• _PROBLEM DETAILS_:
Take every line from the records below that includes the word "Hänen".

(Collected data)
Segment Open

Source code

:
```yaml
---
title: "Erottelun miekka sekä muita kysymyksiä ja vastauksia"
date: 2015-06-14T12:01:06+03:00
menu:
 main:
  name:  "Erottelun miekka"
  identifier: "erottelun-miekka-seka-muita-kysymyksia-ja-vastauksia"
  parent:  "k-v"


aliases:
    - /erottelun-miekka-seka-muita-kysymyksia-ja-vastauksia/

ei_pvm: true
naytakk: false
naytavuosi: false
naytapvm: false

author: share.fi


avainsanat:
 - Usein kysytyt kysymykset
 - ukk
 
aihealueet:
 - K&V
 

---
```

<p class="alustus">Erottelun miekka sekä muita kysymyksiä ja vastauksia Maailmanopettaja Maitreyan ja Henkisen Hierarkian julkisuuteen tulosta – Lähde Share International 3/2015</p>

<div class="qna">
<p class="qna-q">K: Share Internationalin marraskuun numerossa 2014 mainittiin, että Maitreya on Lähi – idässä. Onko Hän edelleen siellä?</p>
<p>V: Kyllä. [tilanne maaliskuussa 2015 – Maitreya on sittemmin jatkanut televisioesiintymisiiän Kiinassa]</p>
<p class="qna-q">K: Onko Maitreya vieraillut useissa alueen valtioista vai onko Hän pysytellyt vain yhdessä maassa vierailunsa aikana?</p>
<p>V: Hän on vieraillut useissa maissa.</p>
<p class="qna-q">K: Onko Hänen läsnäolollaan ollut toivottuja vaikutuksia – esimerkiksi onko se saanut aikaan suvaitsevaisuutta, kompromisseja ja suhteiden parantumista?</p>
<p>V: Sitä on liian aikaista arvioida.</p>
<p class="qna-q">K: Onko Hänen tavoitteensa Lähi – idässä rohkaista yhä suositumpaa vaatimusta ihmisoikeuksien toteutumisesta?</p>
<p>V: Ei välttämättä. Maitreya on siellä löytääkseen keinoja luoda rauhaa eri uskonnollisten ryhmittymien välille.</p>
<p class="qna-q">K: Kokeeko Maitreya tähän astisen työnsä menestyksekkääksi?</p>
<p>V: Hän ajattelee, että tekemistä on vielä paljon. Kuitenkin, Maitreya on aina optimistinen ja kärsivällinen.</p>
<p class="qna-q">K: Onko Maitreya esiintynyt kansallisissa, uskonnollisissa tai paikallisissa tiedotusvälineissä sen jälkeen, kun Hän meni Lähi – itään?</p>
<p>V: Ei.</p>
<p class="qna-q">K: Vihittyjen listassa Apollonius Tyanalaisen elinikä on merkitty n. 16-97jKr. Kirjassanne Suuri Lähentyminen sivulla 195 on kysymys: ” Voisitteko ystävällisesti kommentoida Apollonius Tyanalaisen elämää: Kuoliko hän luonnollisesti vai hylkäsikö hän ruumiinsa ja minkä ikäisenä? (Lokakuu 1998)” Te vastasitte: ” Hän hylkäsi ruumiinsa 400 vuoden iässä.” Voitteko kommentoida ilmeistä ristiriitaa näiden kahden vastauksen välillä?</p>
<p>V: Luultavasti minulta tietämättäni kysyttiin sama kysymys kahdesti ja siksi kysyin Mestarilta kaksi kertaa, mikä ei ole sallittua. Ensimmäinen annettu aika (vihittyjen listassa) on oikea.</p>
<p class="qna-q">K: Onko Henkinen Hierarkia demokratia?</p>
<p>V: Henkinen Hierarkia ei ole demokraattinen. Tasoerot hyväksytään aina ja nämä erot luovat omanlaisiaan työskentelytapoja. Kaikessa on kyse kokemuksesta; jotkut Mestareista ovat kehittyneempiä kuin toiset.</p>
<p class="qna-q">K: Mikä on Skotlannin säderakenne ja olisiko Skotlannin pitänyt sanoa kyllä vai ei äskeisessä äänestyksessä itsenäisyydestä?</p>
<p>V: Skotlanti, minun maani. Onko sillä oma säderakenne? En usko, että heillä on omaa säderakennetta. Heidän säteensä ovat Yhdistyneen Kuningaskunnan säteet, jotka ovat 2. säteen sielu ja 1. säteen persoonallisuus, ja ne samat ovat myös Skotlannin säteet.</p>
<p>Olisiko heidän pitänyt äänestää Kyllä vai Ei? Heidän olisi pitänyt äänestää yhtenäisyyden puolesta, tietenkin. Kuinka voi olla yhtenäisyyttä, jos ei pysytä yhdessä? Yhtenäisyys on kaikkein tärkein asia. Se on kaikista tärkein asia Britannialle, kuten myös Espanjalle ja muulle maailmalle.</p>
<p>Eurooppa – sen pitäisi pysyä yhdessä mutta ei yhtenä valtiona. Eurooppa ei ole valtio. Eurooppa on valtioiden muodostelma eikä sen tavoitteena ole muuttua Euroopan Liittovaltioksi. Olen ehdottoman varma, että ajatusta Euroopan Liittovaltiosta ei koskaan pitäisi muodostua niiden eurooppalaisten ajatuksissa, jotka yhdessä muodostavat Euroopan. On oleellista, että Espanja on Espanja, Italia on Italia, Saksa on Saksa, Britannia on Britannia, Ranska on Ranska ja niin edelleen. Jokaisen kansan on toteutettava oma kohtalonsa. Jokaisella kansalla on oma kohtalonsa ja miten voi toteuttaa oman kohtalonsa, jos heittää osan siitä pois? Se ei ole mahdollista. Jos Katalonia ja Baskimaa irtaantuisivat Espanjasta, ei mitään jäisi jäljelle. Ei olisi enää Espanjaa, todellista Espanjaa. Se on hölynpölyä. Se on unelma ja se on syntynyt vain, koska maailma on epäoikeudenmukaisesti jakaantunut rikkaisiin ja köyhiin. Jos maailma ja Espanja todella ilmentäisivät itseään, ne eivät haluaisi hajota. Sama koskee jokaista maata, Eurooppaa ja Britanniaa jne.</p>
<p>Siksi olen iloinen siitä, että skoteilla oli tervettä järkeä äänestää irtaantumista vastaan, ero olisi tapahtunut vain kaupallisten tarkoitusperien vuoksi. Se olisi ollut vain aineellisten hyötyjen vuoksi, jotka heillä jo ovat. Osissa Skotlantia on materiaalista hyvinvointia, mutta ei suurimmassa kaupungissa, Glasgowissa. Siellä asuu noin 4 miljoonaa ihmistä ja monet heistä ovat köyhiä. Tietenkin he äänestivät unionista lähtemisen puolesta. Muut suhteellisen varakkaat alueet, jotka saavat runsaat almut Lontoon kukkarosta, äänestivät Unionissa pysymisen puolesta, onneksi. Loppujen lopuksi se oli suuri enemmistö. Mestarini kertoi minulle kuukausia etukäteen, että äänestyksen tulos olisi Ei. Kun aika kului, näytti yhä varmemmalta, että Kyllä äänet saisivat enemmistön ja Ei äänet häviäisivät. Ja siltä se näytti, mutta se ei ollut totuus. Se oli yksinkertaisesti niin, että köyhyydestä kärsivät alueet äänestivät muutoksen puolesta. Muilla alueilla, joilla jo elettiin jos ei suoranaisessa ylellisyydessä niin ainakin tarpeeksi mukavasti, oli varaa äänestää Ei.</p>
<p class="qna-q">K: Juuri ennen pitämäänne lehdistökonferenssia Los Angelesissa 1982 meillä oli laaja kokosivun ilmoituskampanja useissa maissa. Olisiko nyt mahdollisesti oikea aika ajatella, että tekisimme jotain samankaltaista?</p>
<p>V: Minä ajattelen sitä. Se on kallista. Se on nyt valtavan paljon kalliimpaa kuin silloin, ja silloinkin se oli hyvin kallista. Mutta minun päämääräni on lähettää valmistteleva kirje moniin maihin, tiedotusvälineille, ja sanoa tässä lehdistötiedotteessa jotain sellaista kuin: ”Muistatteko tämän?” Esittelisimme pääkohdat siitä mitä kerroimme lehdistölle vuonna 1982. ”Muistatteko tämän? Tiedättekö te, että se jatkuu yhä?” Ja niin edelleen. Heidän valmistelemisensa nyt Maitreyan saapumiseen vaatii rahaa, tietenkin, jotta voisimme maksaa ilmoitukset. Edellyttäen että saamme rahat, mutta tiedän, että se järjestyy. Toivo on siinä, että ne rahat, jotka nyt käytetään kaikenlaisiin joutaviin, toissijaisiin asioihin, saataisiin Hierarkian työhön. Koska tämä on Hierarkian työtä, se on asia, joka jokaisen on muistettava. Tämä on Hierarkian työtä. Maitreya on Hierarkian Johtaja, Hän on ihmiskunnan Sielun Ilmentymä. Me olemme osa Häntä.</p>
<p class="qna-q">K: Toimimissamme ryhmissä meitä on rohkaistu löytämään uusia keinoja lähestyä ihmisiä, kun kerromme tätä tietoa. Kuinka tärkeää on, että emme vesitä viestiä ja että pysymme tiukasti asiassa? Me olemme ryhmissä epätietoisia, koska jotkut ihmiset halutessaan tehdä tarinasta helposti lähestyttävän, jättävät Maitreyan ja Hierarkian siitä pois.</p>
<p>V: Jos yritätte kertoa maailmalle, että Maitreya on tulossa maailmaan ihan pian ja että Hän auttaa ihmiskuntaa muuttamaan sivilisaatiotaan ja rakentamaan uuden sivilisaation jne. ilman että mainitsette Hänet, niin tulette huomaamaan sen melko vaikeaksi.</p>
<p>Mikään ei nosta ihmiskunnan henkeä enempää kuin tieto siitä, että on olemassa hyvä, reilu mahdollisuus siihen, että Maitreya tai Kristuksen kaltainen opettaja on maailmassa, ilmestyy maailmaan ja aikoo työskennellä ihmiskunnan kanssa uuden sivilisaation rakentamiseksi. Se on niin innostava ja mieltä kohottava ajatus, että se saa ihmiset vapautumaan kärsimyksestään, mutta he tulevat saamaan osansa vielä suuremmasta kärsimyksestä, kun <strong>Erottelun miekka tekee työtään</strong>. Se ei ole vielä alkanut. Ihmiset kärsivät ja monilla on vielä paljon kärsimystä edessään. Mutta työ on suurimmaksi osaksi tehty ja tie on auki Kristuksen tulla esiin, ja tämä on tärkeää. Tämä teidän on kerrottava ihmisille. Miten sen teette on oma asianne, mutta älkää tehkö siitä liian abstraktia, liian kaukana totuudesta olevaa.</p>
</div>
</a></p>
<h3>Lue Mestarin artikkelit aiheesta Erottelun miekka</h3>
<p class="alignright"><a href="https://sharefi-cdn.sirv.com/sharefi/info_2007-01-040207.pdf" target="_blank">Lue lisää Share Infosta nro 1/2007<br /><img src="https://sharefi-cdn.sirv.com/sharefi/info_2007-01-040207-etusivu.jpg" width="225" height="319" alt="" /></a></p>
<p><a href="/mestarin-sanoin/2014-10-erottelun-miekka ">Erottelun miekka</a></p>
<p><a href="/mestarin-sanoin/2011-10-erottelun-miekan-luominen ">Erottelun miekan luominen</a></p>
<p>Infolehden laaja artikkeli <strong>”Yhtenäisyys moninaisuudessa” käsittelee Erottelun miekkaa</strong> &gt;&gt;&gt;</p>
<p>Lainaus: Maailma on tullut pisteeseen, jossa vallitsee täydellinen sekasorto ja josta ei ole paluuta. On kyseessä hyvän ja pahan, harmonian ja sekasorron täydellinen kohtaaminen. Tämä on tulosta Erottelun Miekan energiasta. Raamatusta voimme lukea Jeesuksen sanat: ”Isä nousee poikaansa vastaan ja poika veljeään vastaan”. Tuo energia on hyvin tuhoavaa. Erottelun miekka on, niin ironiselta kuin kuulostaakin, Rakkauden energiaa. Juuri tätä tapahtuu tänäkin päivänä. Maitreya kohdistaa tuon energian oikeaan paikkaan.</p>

Segment Closed

• _PROBLEM SOLUTION_:
<p class="qna-q">K: Onko Hänen läsnäolollaan ollut toivottuja vaikutuksia – esimerkiksi onko se saanut aikaan suvaitsevaisuutta, kompromisseja ja suhteiden parantumista?</p>
<p class="qna-q">K: Onko Hänen tavoitteensa Lähi – idässä rohkaista yhä suositumpaa vaatimusta ihmisoikeuksien toteutumisesta?</p>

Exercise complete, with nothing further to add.